The IMN frequently mobilizes tens of thousands of its members for Shi’a religious events and mass political demonstrations, many of which feature the burning of American and Israeli flags, and veneration of the triumvirate of Ayatollah Khomeini, Supreme Leader Ali Khamenei, and Hezbollah Secretary-General Hassan Nasrallah. The mass demonstrations have been the site of violence and clashes on occasion. In July 2014, more than 30 IMN members were killed in clashes with government forces during the IMN’s yearly Quds Day procession held to demonstrate IMN’s solidarity with the Palestinian cause. Sheikh Zakzaky lost three sons in the incident.
In December 2015, the IMN was holding a procession when the Nigerian military alleges that attendees attacked a motorcade transporting the army’s chief of staff . The incident touched off several days of clashes which led to the deaths of several hundred IMN members. The Nigerian authorities took Sheikh Zakzaky and his wife into custody, and they remain detained to this day. Iran’s Supreme Leader, President, and foreign minister, as well as Hezbollah Secretary General Hassan Nasrallah, have all called for Zakzaky’s release. His ongoing detention at the hands of Nigerian authorities heightens the prospect that the IMN will step up its militancy in the months and years to come. Despite his penchant for extreme rhetoric, Zakzaky has largely discouraged physical confrontation with the Nigerian state. The IMN has several younger potential successors waiting in the wings who are more “radical and violence-prone” than Zakzaky, further exacerbating concerns of future sectarian strife in Nigeria.

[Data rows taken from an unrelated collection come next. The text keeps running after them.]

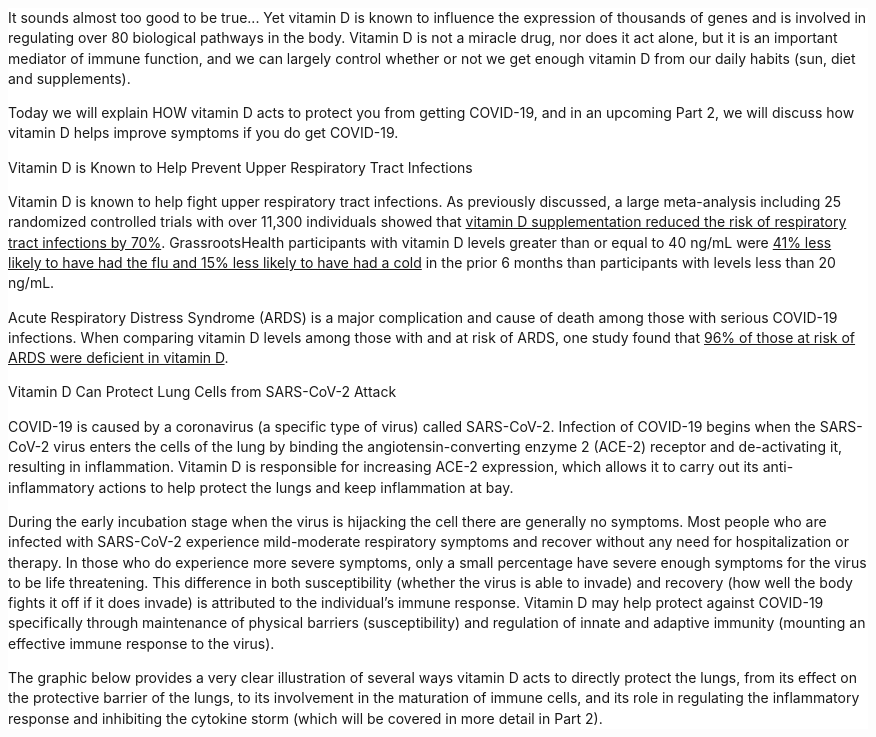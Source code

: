 
It sounds almost too good to be true... Yet vitamin D is known to influence the expression of thousands of genes and is involved in regulating over 80 biological pathways in the body. Vitamin D is not a miracle drug, nor does it act alone, but it is an important mediator of immune function, and we can largely control whether or not we get enough vitamin D from our daily habits (sun, diet and supplements). 

Today we will explain HOW vitamin D acts to protect you from getting COVID-19, and in an upcoming Part 2, we will discuss how vitamin D helps improve symptoms if you do get COVID-19. 

Vitamin D is Known to Help Prevent Upper Respiratory Tract Infections

Vitamin D is known to help fight upper respiratory tract infections. As previously discussed, a large meta-analysis including 25 randomized controlled trials with over 11,300 individuals showed that [vitamin D supplementation reduced the risk of respiratory tract infections by 70%](http://r20.rs6.net/tn.jsp?f=001U0TdgmieiU6l-RpNH_Te2ZQsFDw-BoO9N0GMIM8IazkyrGyu0P_I003-CUtNsxEXRrpC4gucr4sdOinidfgqetgOMmF-vKGMzdbtwYwq_kApAdCQNbJZ_512JEJ_Ec2btlucdekaJ5XH3kuxcPRrJPdQu6u_KZq9A961qzLLdYmGDiABsHHzDcUrnV4D2QOCvaoHtZSQy-mVPdtO2YPyuBeDWY9XLkAihXwUsIKoJMKwepjodB7UY1AAjXI23wyrSYT8lPK4wbM=&c=dMo_MH0bhrjjjHehFp-3c2GgI5jkRatCKpOgEYp8IzgtwIz2YbgiNw==&ch=EXCfuzSuv_NzSUuEqFIG8eDGRzigb56DFyldJDxA88EQBJTIB15M8w==). GrassrootsHealth participants with vitamin D levels greater than or equal to 40 ng/mL were [41% less likely to have had the flu and 15% less likely to have had a cold](http://r20.rs6.net/tn.jsp?f=001U0TdgmieiU6l-RpNH_Te2ZQsFDw-BoO9N0GMIM8IazkyrGyu0P_I003-CUtNsxEXuz1KyzMxcRe1l7Ik3FWD_iAk-jCLqkbmeUgRoVYU-6gLaz0LSPl7STAyuLgzYHaVAR-mdbWX0bBjRSzLSYjHGp09LuXbSwr-fTyu_nEh6Tq9QYkAP3D6e6enI91-dCcPlzZxYOKZhopFIUuYZuUo3Q==&c=dMo_MH0bhrjjjHehFp-3c2GgI5jkRatCKpOgEYp8IzgtwIz2YbgiNw==&ch=EXCfuzSuv_NzSUuEqFIG8eDGRzigb56DFyldJDxA88EQBJTIB15M8w==) in the prior 6 months than participants with levels less than 20 ng/mL.  

Acute Respiratory Distress Syndrome (ARDS) is a major complication and cause of death among those with serious COVID-19 infections. When comparing vitamin D levels among those with and at risk of ARDS, one study found that [96% of those at risk of ARDS were deficient in vitamin D](http://r20.rs6.net/tn.jsp?f=001U0TdgmieiU6l-RpNH_Te2ZQsFDw-BoO9N0GMIM8IazkyrGyu0P_I081gPlA7xjh7A31ikJxBjGXjgpwugELal15hdxVzuT5PLcSA0VRzGAGVvswwrvhMtO3idbObEZqZtKpPAuWH3FY063NY20hzTqpiGhn48Ks3VCr44nNvqAHA-I2WN1DfgniiFYO_Sza7VqrMQstHmRPG-D3ZLWa1hPem3wfib5F_wf7CSbcwrmwfJCeOMSMIFAlKcXx0em-dAomtVkfgjUI=&c=dMo_MH0bhrjjjHehFp-3c2GgI5jkRatCKpOgEYp8IzgtwIz2YbgiNw==&ch=EXCfuzSuv_NzSUuEqFIG8eDGRzigb56DFyldJDxA88EQBJTIB15M8w==).

Vitamin D Can Protect Lung Cells from SARS-CoV-2 Attack

COVID-19 is caused by a coronavirus (a specific type of virus) called SARS-CoV-2. Infection of COVID-19 begins when the SARS-CoV-2 virus enters the cells of the lung by binding the angiotensin-converting enzyme 2 (ACE-2) receptor and de-activating it, resulting in inflammation. Vitamin D is responsible for increasing ACE-2 expression, which allows it to carry out its anti-inflammatory actions to help protect the lungs and keep inflammation at bay. 

During the early incubation stage when the virus is hijacking the cell there are generally no symptoms. Most people who are infected with SARS-CoV-2 experience mild-moderate respiratory symptoms and recover without any need for hospitalization or therapy. In those who do experience more severe symptoms, only a small percentage have severe enough symptoms for the virus to be life threatening. This difference in both susceptibility (whether the virus is able to invade) and recovery (how well the body fights it off if it does invade) is attributed to the individual’s immune response. Vitamin D may help protect against COVID-19 specifically through maintenance of physical barriers (susceptibility) and regulation of innate and adaptive immunity (mounting an effective immune response to the virus). 

The graphic below provides a very clear illustration of several ways vitamin D acts to directly protect the lungs, from its effect on the protective barrier of the lungs, to its involvement in the maturation of immune cells, and its role in regulating the inflammatory response and inhibiting the cytokine storm (which will be covered in more detail in Part 2).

In July 2019, after a number of violent clashes between followers of Zakzaky protesting his imprisonment and Nigerian security personnel, a Nigerian federal court ruled that the IMN was responsible for “acts of violence and illegality,” and therefore granted the government permission to designate the group as a “terrorist organization.” On the day after this court ruling, the President of Nigeria issued a number of tweets, both dictating a ban on the group and explaining that the ban did not mean that members of the movement could not practice their Shi’a religion. IMN followers contend that they are being persecuted by the country’s majority Sunni Muslims. Two years later, a Nigerian court acquitted Zakzaky on all eight criminal charges, most of them having to do with his role in inciting and leading the anti-government protests in 2015 that turned violent.

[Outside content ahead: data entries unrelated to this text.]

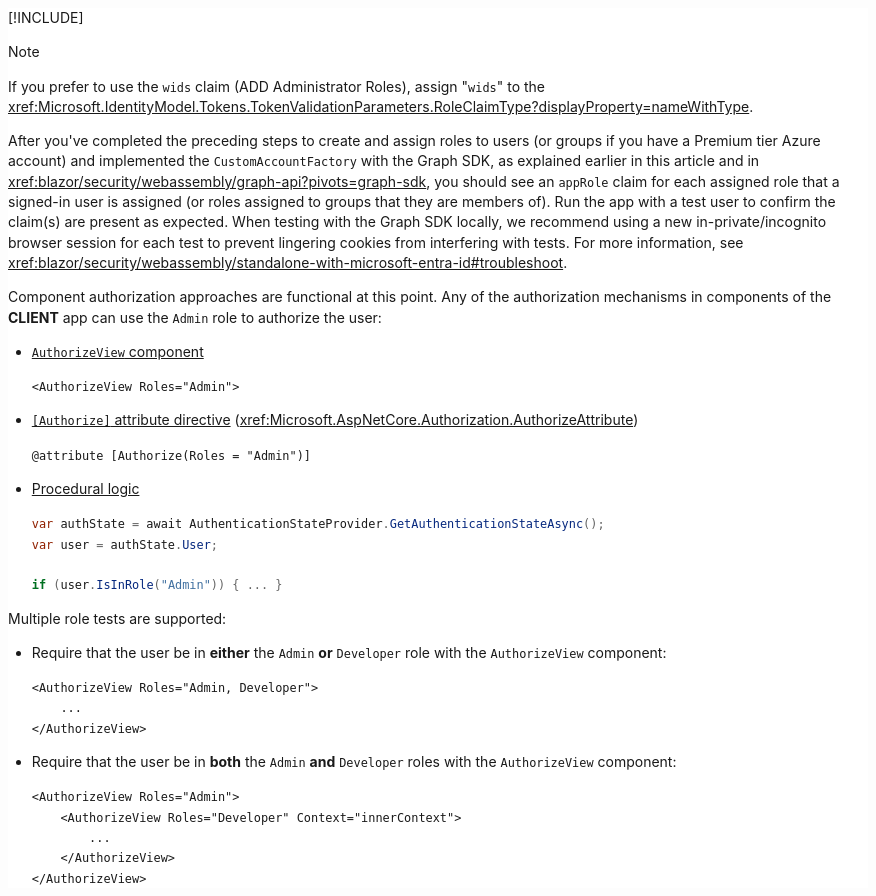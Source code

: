 [!INCLUDE[](~/blazor/includes/default-scheme.md)]

> [!NOTE]
> If you prefer to use the `wids` claim (ADD Administrator Roles), assign "`wids`" to the <xref:Microsoft.IdentityModel.Tokens.TokenValidationParameters.RoleClaimType?displayProperty=nameWithType>.

After you've completed the preceding steps to create and assign roles to users (or groups if you have a Premium tier Azure account) and implemented the `CustomAccountFactory` with the Graph SDK, as explained earlier in this article and in <xref:blazor/security/webassembly/graph-api?pivots=graph-sdk>, you should see an `appRole` claim for each assigned role that a signed-in user is assigned (or roles assigned to groups that they are members of). Run the app with a test user to confirm the claim(s) are present as expected. When testing with the Graph SDK locally, we recommend using a new in-private/incognito browser session for each test to prevent lingering cookies from interfering with tests. For more information, see <xref:blazor/security/webassembly/standalone-with-microsoft-entra-id#troubleshoot>.

Component authorization approaches are functional at this point. Any of the authorization mechanisms in components of the **CLIENT** app can use the `Admin` role to authorize the user:

* [`AuthorizeView` component](xref:blazor/security/index#authorizeview-component)

  ```razor
  <AuthorizeView Roles="Admin">
  ```

* [`[Authorize]` attribute directive](xref:blazor/security/index#authorize-attribute) (<xref:Microsoft.AspNetCore.Authorization.AuthorizeAttribute>)

  ```razor
  @attribute [Authorize(Roles = "Admin")]
  ```

* [Procedural logic](xref:blazor/security/index#procedural-logic)

  ```csharp
  var authState = await AuthenticationStateProvider.GetAuthenticationStateAsync();
  var user = authState.User;

  if (user.IsInRole("Admin")) { ... }
  ```

Multiple role tests are supported:

* Require that the user be in **either** the `Admin` **or** `Developer` role with the `AuthorizeView` component:

  ```razor
  <AuthorizeView Roles="Admin, Developer">
      ...
  </AuthorizeView>
  ```

* Require that the user be in **both** the `Admin` **and** `Developer` roles with the `AuthorizeView` component:

  ```razor
  <AuthorizeView Roles="Admin">
      <AuthorizeView Roles="Developer" Context="innerContext">
          ...
      </AuthorizeView>
  </AuthorizeView>
  ```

Following his release, Zakzaky interviewed with the Iranian media outlet Press TV. He used the opportunity to reiterate his call for an Islamic system of government in Nigeria, saying, “Which system would you like? Is it the status quo, which is inherited from the British colonialists or the Islamic system? I’m sure that the majority will choose the Islamic system.” The Iranian regime views Zakzaky as a vehicle for its revolutionary export, with Iranian media outlets hailing him and his followers as the victims of Western domination and oppression. In 2023, the Tehran Times, for instance, alleged that the U.S. and Israel greenlit the Nigerian government’s persecution of the Shia minority population out of their fear of an Islamic resurgence and Islamic governance. In October 2023, Zakzaky traveled to Tehran and was warmly welcomed by Supreme Leader Khamenei, though details of their discussions remain scarce. He also reportedly attended a ceremony at the University of Tehran.